#### TASK BRIEF
Your answer must be every line of the data below that holds the string "ICMP", copied exactly.

(Entries taken from a collection)
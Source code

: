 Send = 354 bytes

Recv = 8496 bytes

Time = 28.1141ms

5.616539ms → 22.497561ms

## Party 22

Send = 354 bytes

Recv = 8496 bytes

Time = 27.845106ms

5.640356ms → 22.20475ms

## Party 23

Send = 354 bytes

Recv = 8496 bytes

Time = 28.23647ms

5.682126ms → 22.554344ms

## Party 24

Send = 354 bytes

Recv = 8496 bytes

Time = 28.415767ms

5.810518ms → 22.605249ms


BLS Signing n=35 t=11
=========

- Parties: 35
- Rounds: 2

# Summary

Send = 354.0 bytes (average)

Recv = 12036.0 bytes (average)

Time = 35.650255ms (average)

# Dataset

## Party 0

...

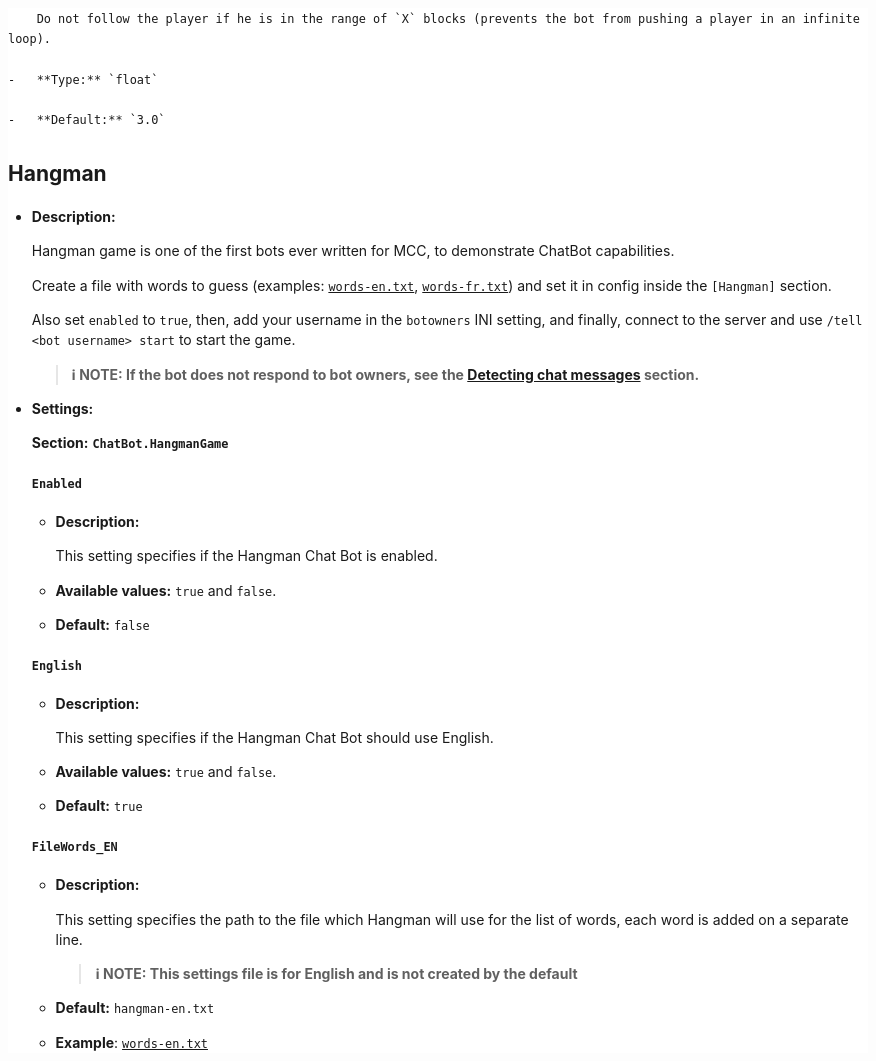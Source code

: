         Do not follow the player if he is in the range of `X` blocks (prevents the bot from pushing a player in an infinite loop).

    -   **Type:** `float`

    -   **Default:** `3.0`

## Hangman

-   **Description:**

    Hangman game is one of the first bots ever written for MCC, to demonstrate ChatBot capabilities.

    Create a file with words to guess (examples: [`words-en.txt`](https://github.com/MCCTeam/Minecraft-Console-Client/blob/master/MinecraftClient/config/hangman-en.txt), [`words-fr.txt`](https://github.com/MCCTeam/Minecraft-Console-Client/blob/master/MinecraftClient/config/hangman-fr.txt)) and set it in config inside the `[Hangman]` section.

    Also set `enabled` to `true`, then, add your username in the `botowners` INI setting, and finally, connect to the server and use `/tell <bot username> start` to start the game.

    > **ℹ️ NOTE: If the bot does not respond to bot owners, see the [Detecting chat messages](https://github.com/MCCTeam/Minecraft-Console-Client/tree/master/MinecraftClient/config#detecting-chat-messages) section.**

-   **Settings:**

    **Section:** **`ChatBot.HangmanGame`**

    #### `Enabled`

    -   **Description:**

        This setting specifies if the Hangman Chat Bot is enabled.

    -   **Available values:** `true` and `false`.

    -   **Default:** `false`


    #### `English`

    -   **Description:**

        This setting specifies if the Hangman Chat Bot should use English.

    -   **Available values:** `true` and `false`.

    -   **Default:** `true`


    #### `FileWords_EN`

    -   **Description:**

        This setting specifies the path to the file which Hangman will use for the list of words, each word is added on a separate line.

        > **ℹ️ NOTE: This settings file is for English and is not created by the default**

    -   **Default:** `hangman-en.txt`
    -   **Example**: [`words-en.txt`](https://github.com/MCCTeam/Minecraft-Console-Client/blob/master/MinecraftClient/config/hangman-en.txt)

--

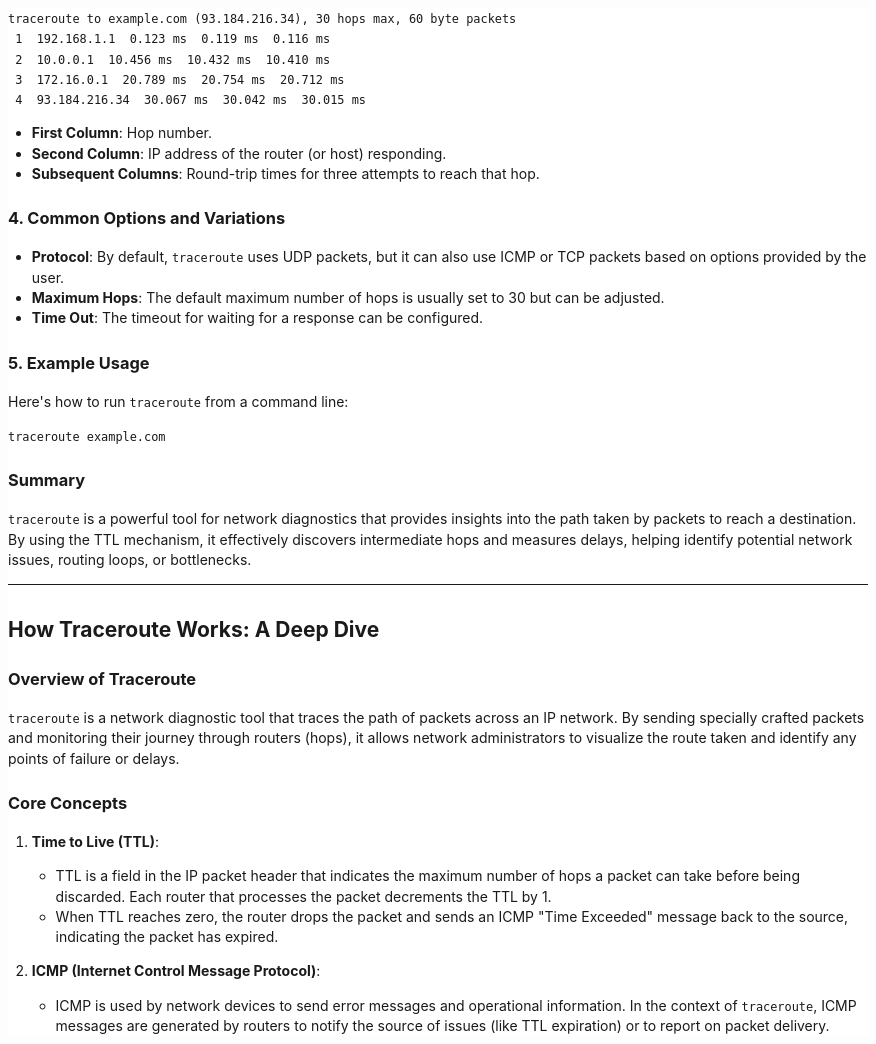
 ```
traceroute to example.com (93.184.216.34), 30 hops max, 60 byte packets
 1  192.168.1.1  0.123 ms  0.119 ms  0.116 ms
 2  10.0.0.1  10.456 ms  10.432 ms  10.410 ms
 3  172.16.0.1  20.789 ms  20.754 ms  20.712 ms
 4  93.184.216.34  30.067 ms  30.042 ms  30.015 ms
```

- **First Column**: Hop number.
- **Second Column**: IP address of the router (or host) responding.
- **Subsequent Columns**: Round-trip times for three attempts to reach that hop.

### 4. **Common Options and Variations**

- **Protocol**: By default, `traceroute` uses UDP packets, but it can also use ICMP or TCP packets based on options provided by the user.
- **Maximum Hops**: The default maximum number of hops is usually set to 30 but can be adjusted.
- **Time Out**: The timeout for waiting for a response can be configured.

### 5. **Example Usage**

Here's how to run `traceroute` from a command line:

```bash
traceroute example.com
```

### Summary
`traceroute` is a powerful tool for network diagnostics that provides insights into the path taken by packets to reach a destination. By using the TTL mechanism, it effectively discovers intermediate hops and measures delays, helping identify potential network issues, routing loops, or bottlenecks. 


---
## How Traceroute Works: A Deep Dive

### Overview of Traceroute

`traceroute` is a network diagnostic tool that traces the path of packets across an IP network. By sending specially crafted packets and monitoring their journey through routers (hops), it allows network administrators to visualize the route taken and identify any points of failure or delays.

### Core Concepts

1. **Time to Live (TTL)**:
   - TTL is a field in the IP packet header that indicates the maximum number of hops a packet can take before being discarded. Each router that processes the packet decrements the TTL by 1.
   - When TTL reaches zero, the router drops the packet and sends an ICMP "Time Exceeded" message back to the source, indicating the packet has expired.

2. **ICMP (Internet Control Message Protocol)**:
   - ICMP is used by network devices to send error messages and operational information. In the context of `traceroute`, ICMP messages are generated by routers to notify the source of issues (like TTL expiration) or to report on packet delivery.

#### SOLUTION FOR THIS PROBLEM
- **Protocol**: By default, `traceroute` uses UDP packets, but it can also use ICMP or TCP packets based on options provided by the user.
   - When TTL reaches zero, the router drops the packet and sends an ICMP "Time Exceeded" message back to the source, indicating the packet has expired.
2. **ICMP (Internet Control Message Protocol)**:
   - ICMP is used by network devices to send error messages and operational information. In the context of `traceroute`, ICMP messages are generated by routers to notify the source of issues (like TTL expiration) or to report on packet delivery.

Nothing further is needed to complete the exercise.